• Task details
Return the full listing character for character, without its pictures.
##### Record extracts #####
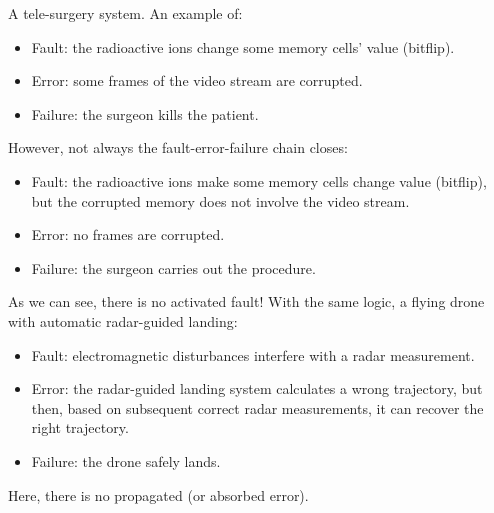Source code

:\begin{examplebox}
    A tele-surgery system. An example of:
    \begin{itemize}
        \item Fault: the radioactive ions change some memory cells' value (bitflip).
        \item Error: some frames of the video stream are corrupted.
        \item Failure: the surgeon kills the patient.
    \end{itemize}
    However, not always the fault-error-failure chain closes:
    \begin{itemize}
        \item Fault: the radioactive ions make some memory cells change value (bitflip), but the corrupted memory does not involve the video stream.
        \item Error: no frames are corrupted.
        \item Failure: the surgeon carries out the procedure.
    \end{itemize}
    As we can see, there is no activated fault! With the same logic, a flying drone with automatic radar-guided landing:
    \begin{itemize}
        \item Fault: electromagnetic disturbances interfere with a radar measurement.
        \item Error: the radar-guided landing system calculates a wrong trajectory, but then, based on subsequent correct radar measurements, it can recover the right trajectory.
        \item Failure: the drone safely lands.
    \end{itemize}
    Here, there is no propagated (or absorbed error).
\end{examplebox}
#####
• Your solution
Source code

:\begin{examplebox}
    A tele-surgery system. An example of:
    \begin{itemize}
        \item Fault: the radioactive ions change some memory cells' value (bitflip).
        \item Error: some frames of the video stream are corrupted.
        \item Failure: the surgeon kills the patient.
    \end{itemize}
    However, not always the fault-error-failure chain closes:
    \begin{itemize}
        \item Fault: the radioactive ions make some memory cells change value (bitflip), but the corrupted memory does not involve the video stream.
        \item Error: no frames are corrupted.
        \item Failure: the surgeon carries out the procedure.
    \end{itemize}
    As we can see, there is no activated fault! With the same logic, a flying drone with automatic radar-guided landing:
    \begin{itemize}
        \item Fault: electromagnetic disturbances interfere with a radar measurement.
        \item Error: the radar-guided landing system calculates a wrong trajectory, but then, based on subsequent correct radar measurements, it can recover the right trajectory.
        \item Failure: the drone safely lands.
    \end{itemize}
    Here, there is no propagated (or absorbed error).
\end{examplebox}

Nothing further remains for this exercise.